Le régime ECS visé au point c) ci-dessus repose sur les sections 21 et 35A de la loi sur la réglementation bancaire de 1949, qui autorise la Reserve Bank of India à donner aux banques commerciales des instructions relatives aux crédits à l’exportation.

(15)

De plus, à la suite des allégations de l’industrie de l’Union, la Commission a cherché à savoir si le demandeur bénéficiait:

a)

du régime d’exonération de la taxe sur l’électricité (EDES);

b)

de programmes de subventions de l’État du Maharashtra;

c)

d’une fourniture d’intrants moyennant une rémunération moins qu’adéquate;

d)

d’avantages relatifs à la production et à la distribution d’électricité;

e)

d’achats de matières premières bon marché par des sociétés off-shore liées.

(16)

Enfin, la Commission a vérifié que le requérant ne bénéficiait toujours pas des régimes suivants, qui ont été examinés dans le cadre de l’enquête initiale:

a)

régime des crédits de droits à l’importation (DEPBS);

b)

régime des autorisations préalables (AAS).

3.2.   Constatations

3.2.1.   Régime des droits préférentiels à l’importation de biens d’équipement

(17)

L’enquête a révélé que le requérant avait bénéficié de ce régime au cours de la PER. Toutefois, il a été constaté que les avantages reçus étaient négligeables (0,02 %). Il a donc été considéré qu’il n’était plus nécessaire de déterminer si ce régime était ou non passible de mesures compensatoires.

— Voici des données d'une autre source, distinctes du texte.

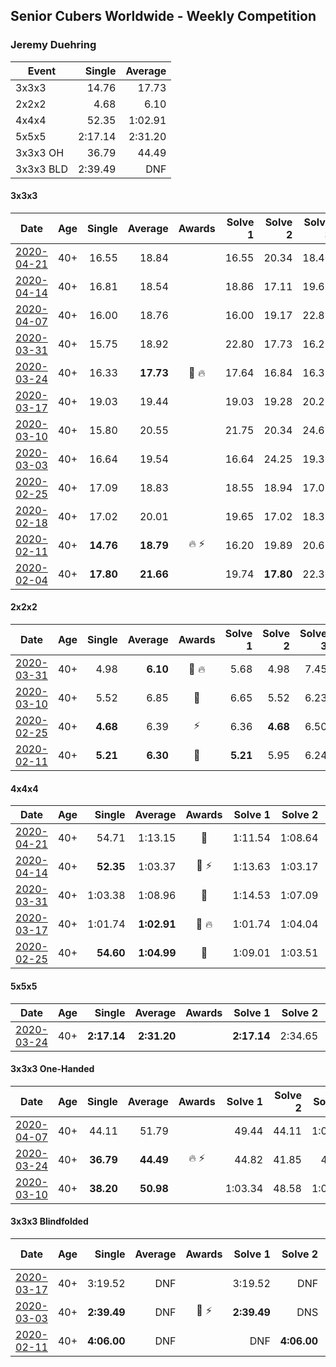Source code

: ## Senior Cubers Worldwide - Weekly Competition
### Jeremy Duehring

| Event | Single | Average |
| -- | --: | --: |
| 3x3x3 | 14.76 | 17.73 |
| 2x2x2 | 4.68 | 6.10 |
| 4x4x4 | 52.35 | 1:02.91 |
| 5x5x5 | 2:17.14 | 2:31.20 |
| 3x3x3 OH | 36.79 | 44.49 |
| 3x3x3 BLD | 2:39.49 | DNF |

#### 3x3x3

| Date | Age | Single | Average | Awards | Solve 1 | Solve 2 | Solve 3 | Solve 4 | Solve 5 | Video |
| :--: | :--: | --: | --: | :--: | --: | --: | --: | --: | --: | :-- |
| [2020-04-21](../3x3x3/2020-04-21.md) | 40+ | 16.55 | 18.84 |  | 16.55 | 20.34 | 18.40 | 19.02 | 19.10 | [Link](https://www.facebook.com/events/880278499062375/permalink/882477718842453/) |
| [2020-04-14](../3x3x3/2020-04-14.md) | 40+ | 16.81 | 18.54 |  | 18.86 | 17.11 | 19.66 | 23.06 | 16.81 | [Link](https://www.facebook.com/events/982619255468618/permalink/987494501647760/) |
| [2020-04-07](../3x3x3/2020-04-07.md) | 40+ | 16.00 | 18.76 |  | 16.00 | 19.17 | 22.82 | 19.63 | 17.49 | [Link](https://www.facebook.com/events/510082903229069/permalink/511658619738164/) |
| [2020-03-31](../3x3x3/2020-03-31.md) | 40+ | 15.75 | 18.92 |  | 22.80 | 17.73 | 16.23 | 15.75 | DNF | [Link](https://www.facebook.com/events/207898257161923/permalink/211646350120447/) |
| [2020-03-24](../3x3x3/2020-03-24.md) | 40+ | 16.33 | **17.73** | 🥉 🔥 | 17.64 | 16.84 | 16.33 | 18.71 | 19.92 | [Link](https://www.facebook.com/events/524456301543611/permalink/527926641196577/) |
| [2020-03-17](../3x3x3/2020-03-17.md) | 40+ | 19.03 | 19.44 |  | 19.03 | 19.28 | 20.29 | 19.75 | 19.31 | [Link](https://www.facebook.com/events/280686576235146/permalink/283204342650036/) |
| [2020-03-10](../3x3x3/2020-03-10.md) | 40+ | 15.80 | 20.55 |  | 21.75 | 20.34 | 24.61 | 19.55 | 15.80 | [Link](https://www.facebook.com/events/164742401163863/permalink/167862610851842/) |
| [2020-03-03](../3x3x3/2020-03-03.md) | 40+ | 16.64 | 19.54 |  | 16.64 | 24.25 | 19.36 | 21.64 | 17.61 | [Link](https://www.facebook.com/events/241721610185997/permalink/242044080153750/) |
| [2020-02-25](../3x3x3/2020-02-25.md) | 40+ | 17.09 | 18.83 |  | 18.55 | 18.94 | 17.09 | 22.84 | 19.00 | [Link](https://www.facebook.com/events/196320811461109/permalink/197238734702650/) |
| [2020-02-18](../3x3x3/2020-02-18.md) | 40+ | 17.02 | 20.01 |  | 19.65 | 17.02 | 18.32 | 23.94 | 22.04 | [Link](https://www.facebook.com/events/2558750947697073/permalink/2564295957142572/) |
| [2020-02-11](../3x3x3/2020-02-11.md) | 40+ | **14.76** | **18.79** | 🔥 ⚡ | 16.20 | 19.89 | 20.68 | 20.29 | **14.76** | [Link](https://www.facebook.com/events/616423959107229/permalink/618639688885656/) |
| [2020-02-04](../3x3x3/2020-02-04.md) | 40+ | **17.80** | **21.66** |  | 19.74 | **17.80** | 22.39 | 23.66 | 22.86 | [Link](https://www.facebook.com/groups/1604105099735401/permalink/2134403116705594/) |


#### 2x2x2

| Date | Age | Single | Average | Awards | Solve 1 | Solve 2 | Solve 3 | Solve 4 | Solve 5 | Video |
| :--: | :--: | --: | --: | :--: | --: | --: | --: | --: | --: | :-- |
| [2020-03-31](../2x2x2/2020-03-31.md) | 40+ | 4.98 | **6.10** | 🥈 🔥 | 5.68 | 4.98 | 7.45 | 5.81 | 6.81 | [Link](https://www.facebook.com/events/637372103486119/permalink/638302930059703/) |
| [2020-03-10](../2x2x2/2020-03-10.md) | 40+ | 5.52 | 6.85 | 🥉 | 6.65 | 5.52 | 6.23 | 7.67 | DNF | [Link](https://www.facebook.com/events/654143022005686/permalink/658401968246458/) |
| [2020-02-25](../2x2x2/2020-02-25.md) | 40+ | **4.68** | 6.39 | ⚡ | 6.36 | **4.68** | 6.50 | 6.32 | 7.71 | [Link](https://www.facebook.com/events/2972213492840148/permalink/2975847589143405/) |
| [2020-02-11](../2x2x2/2020-02-11.md) | 40+ | **5.21** | **6.30** | 🥈 | **5.21** | 5.95 | 6.24 | 6.70 | 9.06 | [Link](https://www.facebook.com/events/176704156956327/permalink/177381356888607/) |


#### 4x4x4

| Date | Age | Single | Average | Awards | Solve 1 | Solve 2 | Solve 3 | Solve 4 | Solve 5 | Video |
| :--: | :--: | --: | --: | :--: | --: | --: | --: | --: | --: | :-- |
| [2020-04-21](../4x4x4/2020-04-21.md) | 40+ | 54.71 | 1:13.15 | 🥉 | 1:11.54 | 1:08.64 | 54.71 | 1:19.87 | 1:19.27 | [Link](https://www.facebook.com/events/538096063773916/permalink/540343283549194/) |
| [2020-04-14](../4x4x4/2020-04-14.md) | 40+ | **52.35** | 1:03.37 | 🥈 ⚡ | 1:13.63 | 1:03.17 | 57.37 | 1:09.56 | **52.35** | [Link](https://www.facebook.com/events/1400953806773430/permalink/1406261962909281/) |
| [2020-03-31](../4x4x4/2020-03-31.md) | 40+ | 1:03.38 | 1:08.96 | 🥈 | 1:14.53 | 1:07.09 | 1:06.57 | 1:03.38 | 1:13.21 | [Link](https://www.facebook.com/events/269276700734640/permalink/273187487010228/) |
| [2020-03-17](../4x4x4/2020-03-17.md) | 40+ | 1:01.74 | **1:02.91** | 🥉 🔥 | 1:01.74 | 1:04.04 | 1:05.86 | 1:02.42 | 1:02.27 | [Link](https://www.facebook.com/events/211732526904866/permalink/214826349928817/) |
| [2020-02-25](../4x4x4/2020-02-25.md) | 40+ | **54.60** | **1:04.99** | 🥉 | 1:09.01 | 1:03.51 | 1:04.07 | 1:07.39 | **54.60** | [Link](https://www.facebook.com/events/805797596592397/permalink/809541269551363/) |


#### 5x5x5

| Date | Age | Single | Average | Awards | Solve 1 | Solve 2 | Solve 3 | Solve 4 | Solve 5 | Video |
| :--: | :--: | --: | --: | :--: | --: | --: | --: | --: | --: | :-- |
| [2020-03-24](../5x5x5/2020-03-24.md) | 40+ | **2:17.14** | **2:31.20** |  | **2:17.14** | 2:34.65 | 2:24.55 | 2:40.22 | 2:34.40 | [Link](https://www.facebook.com/events/5078365835514885/permalink/5082560948428707/) |


#### 3x3x3 One-Handed

| Date | Age | Single | Average | Awards | Solve 1 | Solve 2 | Solve 3 | Solve 4 | Solve 5 | Video |
| :--: | :--: | --: | --: | :--: | --: | --: | --: | --: | --: | :-- |
| [2020-04-07](../oh/2020-04-07.md) | 40+ | 44.11 | 51.79 |  | 49.44 | 44.11 | 1:00.61 | 59.68 | 46.24 | [Link](https://www.facebook.com/events/682716079141575/permalink/684276675652182/) |
| [2020-03-24](../oh/2020-03-24.md) | 40+ | **36.79** | **44.49** | 🔥 ⚡ | 44.82 | 41.85 | 46.80 | **36.79** | 54.82 | [Link](https://www.facebook.com/events/212335450005639/permalink/213082393264278/) |
| [2020-03-10](../oh/2020-03-10.md) | 40+ | **38.20** | **50.98** |  | 1:03.34 | 48.58 | 1:02.24 | 42.13 | **38.20** | [Link](https://www.facebook.com/events/684510792316675/permalink/688923495208738/) |


#### 3x3x3 Blindfolded

| Date | Age | Single | Average | Awards | Solve 1 | Solve 2 | Solve 3 | Video |
| :--: | :--: | --: | --: | :--: | --: | --: | --: | :-- |
| [2020-03-17](../3bld/2020-03-17.md) | 40+ | 3:19.52 | DNF |  | 3:19.52 | DNF | DNS | [Link](https://www.facebook.com/events/616010612582835/permalink/620248352159061/) |
| [2020-03-03](../3bld/2020-03-03.md) | 40+ | **2:39.49** | DNF | 🥉 ⚡ | **2:39.49** | DNS | DNS | [Link](https://www.facebook.com/events/186820176097844/permalink/190947509018444/) |
| [2020-02-11](../3bld/2020-02-11.md) | 40+ | **4:06.00** | DNF |  | DNF | **4:06.00** | DNF | [Link](https://www.facebook.com/events/173728187264773/permalink/178131816824410/) |


<!-- Global site tag (gtag.js) - Google Analytics -->
<script async src="https://www.googletagmanager.com/gtag/js?id=UA-86348435-3"></script>
<script>window.dataLayer = window.dataLayer || []; function gtag() {dataLayer.push(arguments);} gtag('js', new Date()); gtag('config', 'UA-86348435-3');</script>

3.2.2.   Régime des unités axées sur l’exportation

(18)

Il a été constaté que le requérant jouissait du statut d’unité axée sur l’exportation et avait reçu des subventions dans le cadre de ce régime au cours de la PER.

(19)

En ce qui concerne ce régime, la société a fait valoir que la Commission devait s’écarter de la méthode de calcul de l’avantage perçu dans le cadre du régime EOU appliquée lors de l’enquête initiale. La société a soutenu que certains avantages au titre du régime EOU devaient être considérés comme un système autorisé de ristourne au sens des annexes II et III du règlement de base et, par conséquent, ne devaient pas être passibles de mesures compensatoires.

(20)

Toutefois, comme il a été constaté que, indépendamment de la méthode de calcul utilisée, le taux de subvention établi pour ce régime ne dépasserait pas 0,22 %, donnant ainsi lieu à une marge de subvention totale inférieure au seuil de minimis, il a été décidé de ne pas examiner cette déclaration dans le cadre de cette enquête de réexamen.

3.2.3.   Régime de crédits à l’exportation

(21)

Il a été établi que le requérant n’avait pas bénéficié de ce régime au cours de la PER.

3.2.4.   Régime d’exonération de la taxe sur l’électricité

(22)

L’enquête a révélé que le requérant avait bénéficié de ce régime au cours de la PER. Néanmoins, il a été constaté que les avantages reçus étaient négligeables. Il a donc été considéré qu’il n’était plus nécessaire de déterminer si ce régime était ou non passible de mesures compensatoires.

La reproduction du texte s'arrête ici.